Problem description: Show every line in the records below that contains the word "possible".

Collected data:
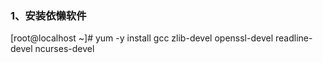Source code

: ### 1、安装依懒软件


[root@localhost ~]# yum -y install gcc zlib-devel openssl-devel readline-devel ncurses-devel

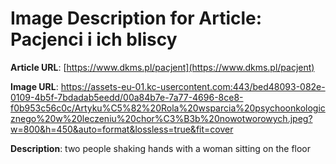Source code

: # Image Description for Article: Pacjenci i ich bliscy
**Article URL**: [https://www.dkms.pl/pacjent](https://www.dkms.pl/pacjent)

**Image URL**: https://assets-eu-01.kc-usercontent.com:443/bed48093-082e-0109-4b5f-7bdadab5eedd/00a84b7e-7a77-4696-8ce8-f0b953c56c0c/Artyku%C5%82%20Rola%20wsparcia%20psychoonkologicznego%20w%20leczeniu%20chor%C3%B3b%20nowotworowych.jpeg?w=800&h=450&auto=format&lossless=true&fit=cover

**Description**: two people shaking hands with a woman sitting on the floor
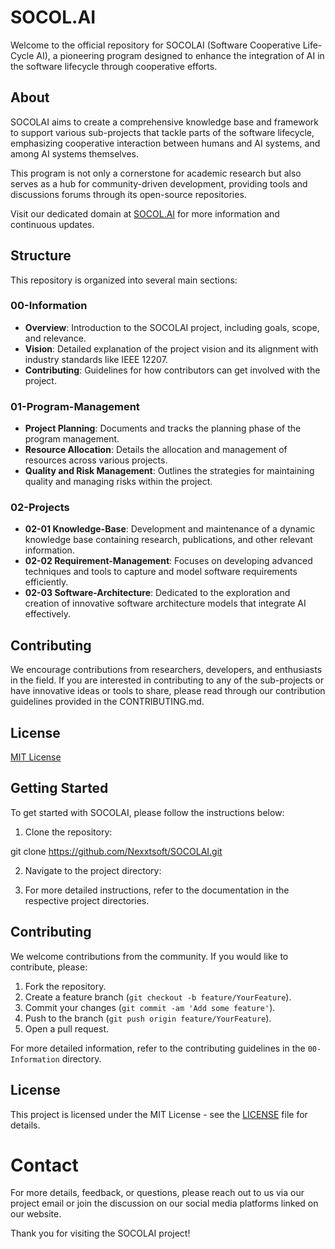 # SOCOL.AI

Welcome to the official repository for SOCOLAI (Software Cooperative Life-Cycle AI), 
a pioneering program designed to enhance the integration of AI in the software lifecycle 
through cooperative efforts.

## About

SOCOLAI aims to create a comprehensive knowledge base and framework to support various 
sub-projects that tackle parts of the software lifecycle, emphasizing cooperative interaction 
between humans and AI systems, and among AI systems themselves.

This program is not only a cornerstone for academic research but also serves as a hub 
for community-driven development, providing tools and discussions forums through its open-source repositories.

Visit our dedicated domain at [SOCOL.AI](https://socol.ai) for more information and continuous updates.


## Structure

This repository is organized into several main sections:

### 00-Information

- **Overview**: Introduction to the SOCOLAI project, including goals, scope, and relevance.
- **Vision**: Detailed explanation of the project vision and its alignment with industry standards like IEEE 12207.
- **Contributing**: Guidelines for how contributors can get involved with the project.

### 01-Program-Management

- **Project Planning**: Documents and tracks the planning phase of the program management.
- **Resource Allocation**: Details the allocation and management of resources across various projects.
- **Quality and Risk Management**: Outlines the strategies for maintaining quality and managing risks within the project.

### 02-Projects

- **02-01 Knowledge-Base**: Development and maintenance of a dynamic knowledge base containing research, publications, and other relevant information.
- **02-02 Requirement-Management**: Focuses on developing advanced techniques and tools to capture and model software requirements efficiently.
- **02-03 Software-Architecture**: Dedicated to the exploration and creation of innovative software architecture models that integrate AI effectively.

## Contributing

We encourage contributions from researchers, developers, and enthusiasts in the field. If you are interested in contributing to any of the sub-projects or have innovative ideas or tools to share, please read through our contribution guidelines provided in the CONTRIBUTING.md.

## License

[MIT License](LICENSE)

## Getting Started

To get started with SOCOLAI, please follow the instructions below:

1. Clone the repository:

git clone https://github.com/Nexxtsoft/SOCOLAI.git

2. Navigate to the project directory:

3. For more detailed instructions, refer to the documentation in the respective project directories.

## Contributing

We welcome contributions from the community. If you would like to contribute, please:

1. Fork the repository.
2. Create a feature branch (`git checkout -b feature/YourFeature`).
3. Commit your changes (`git commit -am 'Add some feature'`).
4. Push to the branch (`git push origin feature/YourFeature`).
5. Open a pull request.

For more detailed information, refer to the contributing guidelines in the `00-Information` directory.

## License

This project is licensed under the MIT License - see the [LICENSE](LICENSE) file for details.


# Contact

For more details, feedback, or questions, please reach out to us via our project email or join the discussion on our social media platforms
linked on our website.

Thank you for visiting the SOCOLAI project!
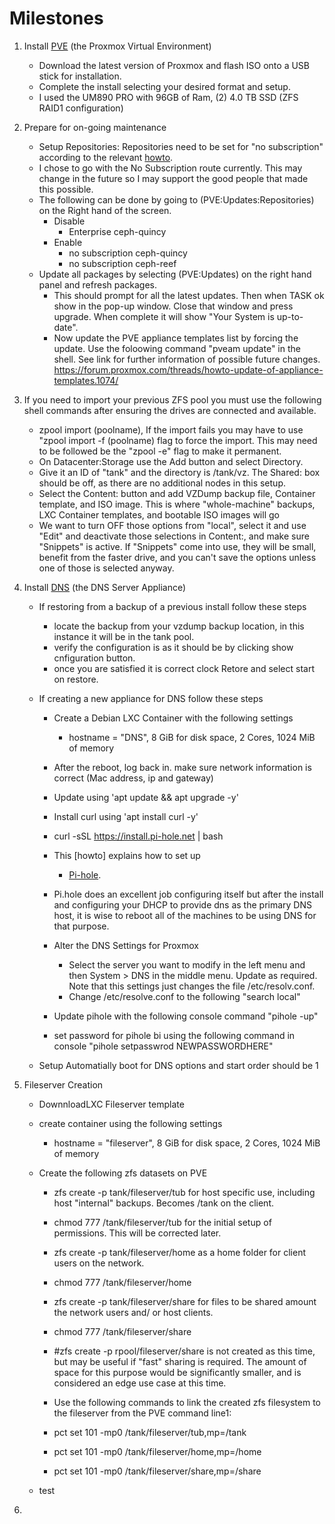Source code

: # Milestones

1. Install [PVE](../main/PVE.md) (the Proxmox Virtual Environment)
   - Download the latest version of Proxmox and flash ISO onto a USB stick for installation.
   - Complete the install selecting your desired format and setup.
   - I used the UM890 PRO with 96GB of Ram, (2) 4.0 TB SSD (ZFS RAID1 configuration)

2. Prepare for on-going maintenance  
   - Setup Repositories: Repositories need to be set for "no subscription" according to the relevant [howto](https://www.virtualizationhowto.com/2022/08/proxmox-update-no-subscription-repository-configuration/).
   - I chose to go with the No Subscription route currently. This may change in the future so I may support the good people that made this possible.
   - The following can be done by going to (PVE:Updates:Repositories) on the Right hand of the screen.
      - Disable
        * Enterprise ceph-quincy
      - Enable
         * no subscription ceph-quincy
         * no subscription ceph-reef
   - Update all packages by selecting (PVE:Updates) on the right hand panel and refresh packages. 
      - This should prompt for all the latest updates. Then when TASK ok show in the pop-up window. Close that window and press upgrade. When complete it will show "Your System is up-to-date".
      - Now update the PVE appliance templates list by forcing the update. Use the foloowing command "pveam update" in the shell. See link for further information of possible future changes. https://forum.proxmox.com/threads/howto-update-of-appliance-templates.1074/

3. If you need to import your previous ZFS pool you must use the following shell commands after ensuring the drives are connected and available.
   - zpool import (poolname), If the import fails you may have to use "zpool import -f (poolname) flag to force the import. This may need to be followed be the "zpool -e" flag to make it permanent.
   * On Datacenter:Storage use the Add button and select Directory.
   * Give it an ID of "tank" and the directory is /tank/vz. The Shared: box should be off, as there are no additional nodes in this setup.
   * Select the Content: button and add VZDump backup file, Container template, and ISO image. This is where "whole-machine" backups, LXC Container templates, and bootable ISO images will go
   * We want to turn OFF those options from "local", select it and use "Edit" and deactivate those selections in Content:, and make sure "Snippets" is active. If "Snippets" come into use, they will be small, benefit from the faster drive, and you can't save the options unless one of those is selected anyway.

4. Install [DNS](../main/DNS.md) (the DNS Server Appliance)
   - If restoring from a backup of a previous install follow these steps
      - locate the backup from your vzdump backup location, in this instance it will be in the tank pool.
      - verify the configuration is as it should be by clicking show cnfiguration button.
      - once you are satisfied it is correct clock Retore and select start on restore.
   - If creating a new appliance for DNS follow these steps
      - Create a Debian LXC Container with the following settings
         - hostname = "DNS", 8 GiB for disk space, 2 Cores, 1024 MiB of memory
      - After the reboot, log back in. make sure network information is correct (Mac address, ip and gateway)
      - Update using 'apt update && apt upgrade -y'
      - Install curl using 'apt install curl -y'
      - curl -sSL https://install.pi-hole.net | bash
  
      - This [howto] explains how to set up
         - [Pi-hole](https://www.naturalborncoder.com/2023/07/installing-pi-hole-on-proxmox/).
      - Pi.hole does an excellent job configuring itself but after the install and configuring your DHCP to provide dns as the primary DNS host, it is wise to reboot all of the machines to be using DNS for that purpose.
    
      - Alter the DNS Settings for Proxmox
         - Select the server you want to modify in the left menu and then System > DNS in the middle menu. Update as required. Note that this settings just changes the file /etc/resolv.conf.
         - Change /etc/resolve.conf to the following "search local"
       
      - Update pihole with the following console command "pihole -up"
      - set password for pihole bi using the following command in console "pihole setpasswrod NEWPASSWORDHERE"
    
   - Setup Automatially boot for DNS options and start order should be 1
        
5. Fileserver Creation
   - DownnloadLXC Fileserver template
   - create container using the following settings
      - hostname = "fileserver", 8 GiB for disk space, 2 Cores, 1024 MiB of memory
   - Create the following zfs datasets on PVE
      - zfs create -p tank/fileserver/tub for host specific use, including host "internal" backups. Becomes /tank on the client.
      - chmod 777 /tank/fileserver/tub for the initial setup of permissions. This will be corrected later.
      - zfs create -p tank/fileserver/home as a home folder for client users on the network.
      - chmod 777 /tank/fileserver/home
      - zfs create -p tank/fileserver/share for files to be shared amount the network users and/ or host clients.
      - chmod 777 /tank/fileserver/share
      - #zfs create -p rpool/fileserver/share is not created as this time, but may be useful if "fast" sharing is required. The amount of space for this purpose would be significantly smaller, and is considered an edge use case at this time.
      - Use the following commands to link the created zfs filesystem to the fileserver from the PVE command line1:
      
      - pct set 101 -mp0 /tank/fileserver/tub,mp=/tank
      - pct set 101 -mp0 /tank/fileserver/home,mp=/home
      - pct set 101 -mp0 /tank/fileserver/share,mp=/share

   - test


6. 
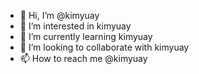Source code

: - 👋 Hi, I’m @kimyuay
- 👀 I’m interested in kimyuay
- 🌱 I’m currently learning kimyuay
- 💞️ I’m looking to collaborate with kimyuay
- 📫 How to reach me @kimyuay

<!---
kimyuay/kimyuay is a ✨ special ✨ repository because its `README.md` (this file) appears on your GitHub profile.
You can click the Preview link to take a look at your changes.
--->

Your solution:
   - I chose to go with the No Subscription route currently. This may change in the future so I may support the good people that made this possible.
      - Now update the PVE appliance templates list by forcing the update. Use the foloowing command "pveam update" in the shell. See link for further information of possible future changes. https://forum.proxmox.com/threads/howto-update-of-appliance-templates.1074/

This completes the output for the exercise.